DESCRIPTION OF THE TASK
Every entry below must be repeated exactly; skip the pictures.

Document images with source code
++++++
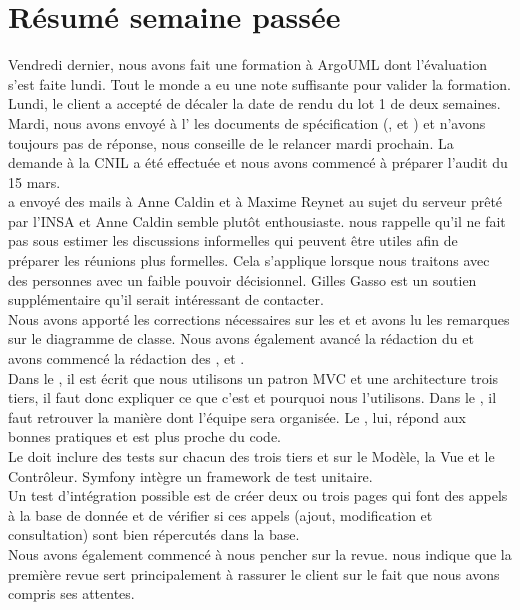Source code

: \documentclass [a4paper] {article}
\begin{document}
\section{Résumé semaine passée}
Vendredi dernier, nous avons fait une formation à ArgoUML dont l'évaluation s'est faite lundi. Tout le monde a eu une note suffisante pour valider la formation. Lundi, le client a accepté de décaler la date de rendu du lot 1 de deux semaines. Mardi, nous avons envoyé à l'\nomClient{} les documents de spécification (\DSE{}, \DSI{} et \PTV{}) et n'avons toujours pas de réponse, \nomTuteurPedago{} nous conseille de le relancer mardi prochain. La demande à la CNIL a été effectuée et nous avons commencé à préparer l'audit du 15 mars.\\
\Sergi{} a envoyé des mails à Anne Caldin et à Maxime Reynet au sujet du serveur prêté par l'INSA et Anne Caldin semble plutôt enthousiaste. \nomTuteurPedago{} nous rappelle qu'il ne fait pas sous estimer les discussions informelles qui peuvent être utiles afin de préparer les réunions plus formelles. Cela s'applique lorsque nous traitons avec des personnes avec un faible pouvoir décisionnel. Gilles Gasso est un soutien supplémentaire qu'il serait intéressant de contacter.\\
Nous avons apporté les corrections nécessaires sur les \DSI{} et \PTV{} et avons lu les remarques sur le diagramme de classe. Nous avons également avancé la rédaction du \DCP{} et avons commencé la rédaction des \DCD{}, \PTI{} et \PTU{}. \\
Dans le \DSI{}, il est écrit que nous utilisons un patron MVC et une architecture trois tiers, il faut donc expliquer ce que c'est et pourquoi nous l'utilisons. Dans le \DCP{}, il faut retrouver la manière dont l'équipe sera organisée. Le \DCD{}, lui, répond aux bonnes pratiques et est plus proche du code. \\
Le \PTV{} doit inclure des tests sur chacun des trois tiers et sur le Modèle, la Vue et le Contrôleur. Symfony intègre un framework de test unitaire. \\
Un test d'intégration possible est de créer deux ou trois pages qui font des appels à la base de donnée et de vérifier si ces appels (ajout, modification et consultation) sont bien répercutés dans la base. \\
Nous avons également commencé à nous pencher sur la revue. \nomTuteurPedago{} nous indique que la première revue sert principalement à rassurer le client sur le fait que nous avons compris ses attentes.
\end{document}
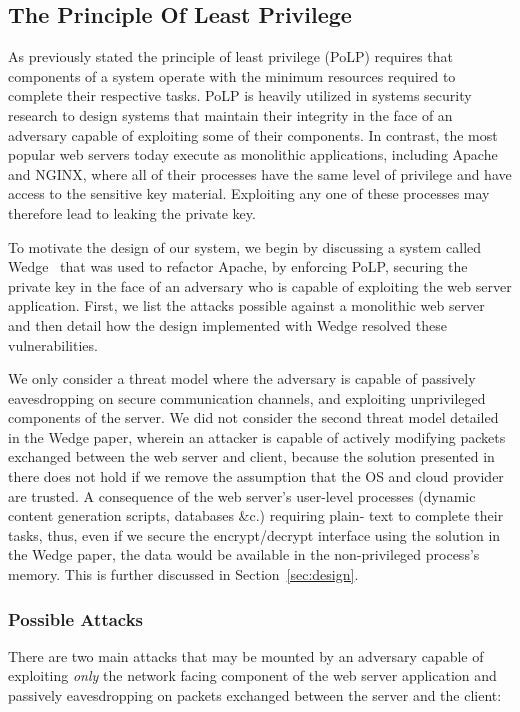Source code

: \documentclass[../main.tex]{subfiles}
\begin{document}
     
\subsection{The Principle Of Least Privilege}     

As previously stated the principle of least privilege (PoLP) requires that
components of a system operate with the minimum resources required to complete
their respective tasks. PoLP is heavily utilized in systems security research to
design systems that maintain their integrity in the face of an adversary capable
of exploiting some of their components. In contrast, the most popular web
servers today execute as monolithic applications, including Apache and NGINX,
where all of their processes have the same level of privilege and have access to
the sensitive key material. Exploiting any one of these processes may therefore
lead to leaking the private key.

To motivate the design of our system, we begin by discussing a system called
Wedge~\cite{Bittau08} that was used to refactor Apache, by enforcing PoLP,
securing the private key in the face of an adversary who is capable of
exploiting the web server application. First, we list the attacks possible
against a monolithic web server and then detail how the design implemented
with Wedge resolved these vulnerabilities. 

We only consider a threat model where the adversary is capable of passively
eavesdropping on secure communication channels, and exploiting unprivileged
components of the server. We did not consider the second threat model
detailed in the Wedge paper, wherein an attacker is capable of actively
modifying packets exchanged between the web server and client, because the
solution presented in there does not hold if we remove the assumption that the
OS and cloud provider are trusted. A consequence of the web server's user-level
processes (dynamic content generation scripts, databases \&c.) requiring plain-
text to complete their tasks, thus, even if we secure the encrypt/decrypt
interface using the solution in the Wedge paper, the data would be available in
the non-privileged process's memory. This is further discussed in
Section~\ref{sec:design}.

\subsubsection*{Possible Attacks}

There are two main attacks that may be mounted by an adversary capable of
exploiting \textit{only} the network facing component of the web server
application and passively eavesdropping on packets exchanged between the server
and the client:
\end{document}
++++++
THE ANSWER
Source code

: \documentclass [a4paper] {article}
\begin{document}
\section{Résumé semaine passée}
Vendredi dernier, nous avons fait une formation à ArgoUML dont l'évaluation s'est faite lundi. Tout le monde a eu une note suffisante pour valider la formation. Lundi, le client a accepté de décaler la date de rendu du lot 1 de deux semaines. Mardi, nous avons envoyé à l'\nomClient{} les documents de spécification (\DSE{}, \DSI{} et \PTV{}) et n'avons toujours pas de réponse, \nomTuteurPedago{} nous conseille de le relancer mardi prochain. La demande à la CNIL a été effectuée et nous avons commencé à préparer l'audit du 15 mars.\\
\Sergi{} a envoyé des mails à Anne Caldin et à Maxime Reynet au sujet du serveur prêté par l'INSA et Anne Caldin semble plutôt enthousiaste. \nomTuteurPedago{} nous rappelle qu'il ne fait pas sous estimer les discussions informelles qui peuvent être utiles afin de préparer les réunions plus formelles. Cela s'applique lorsque nous traitons avec des personnes avec un faible pouvoir décisionnel. Gilles Gasso est un soutien supplémentaire qu'il serait intéressant de contacter.\\
Nous avons apporté les corrections nécessaires sur les \DSI{} et \PTV{} et avons lu les remarques sur le diagramme de classe. Nous avons également avancé la rédaction du \DCP{} et avons commencé la rédaction des \DCD{}, \PTI{} et \PTU{}. \\
Dans le \DSI{}, il est écrit que nous utilisons un patron MVC et une architecture trois tiers, il faut donc expliquer ce que c'est et pourquoi nous l'utilisons. Dans le \DCP{}, il faut retrouver la manière dont l'équipe sera organisée. Le \DCD{}, lui, répond aux bonnes pratiques et est plus proche du code. \\
Le \PTV{} doit inclure des tests sur chacun des trois tiers et sur le Modèle, la Vue et le Contrôleur. Symfony intègre un framework de test unitaire. \\
Un test d'intégration possible est de créer deux ou trois pages qui font des appels à la base de donnée et de vérifier si ces appels (ajout, modification et consultation) sont bien répercutés dans la base. \\
Nous avons également commencé à nous pencher sur la revue. \nomTuteurPedago{} nous indique que la première revue sert principalement à rassurer le client sur le fait que nous avons compris ses attentes.
\end{document}
Source code

: \documentclass[../main.tex]{subfiles}
\begin{document}
     
\subsection{The Principle Of Least Privilege}     

As previously stated the principle of least privilege (PoLP) requires that
components of a system operate with the minimum resources required to complete
their respective tasks. PoLP is heavily utilized in systems security research to
design systems that maintain their integrity in the face of an adversary capable
of exploiting some of their components. In contrast, the most popular web
servers today execute as monolithic applications, including Apache and NGINX,
where all of their processes have the same level of privilege and have access to
the sensitive key material. Exploiting any one of these processes may therefore
lead to leaking the private key.

To motivate the design of our system, we begin by discussing a system called
Wedge~\cite{Bittau08} that was used to refactor Apache, by enforcing PoLP,
securing the private key in the face of an adversary who is capable of
exploiting the web server application. First, we list the attacks possible
against a monolithic web server and then detail how the design implemented
with Wedge resolved these vulnerabilities. 

We only consider a threat model where the adversary is capable of passively
eavesdropping on secure communication channels, and exploiting unprivileged
components of the server. We did not consider the second threat model
detailed in the Wedge paper, wherein an attacker is capable of actively
modifying packets exchanged between the web server and client, because the
solution presented in there does not hold if we remove the assumption that the
OS and cloud provider are trusted. A consequence of the web server's user-level
processes (dynamic content generation scripts, databases \&c.) requiring plain-
text to complete their tasks, thus, even if we secure the encrypt/decrypt
interface using the solution in the Wedge paper, the data would be available in
the non-privileged process's memory. This is further discussed in
Section~\ref{sec:design}.

\subsubsection*{Possible Attacks}

There are two main attacks that may be mounted by an adversary capable of
exploiting \textit{only} the network facing component of the web server
application and passively eavesdropping on packets exchanged between the server
and the client:
\end{document}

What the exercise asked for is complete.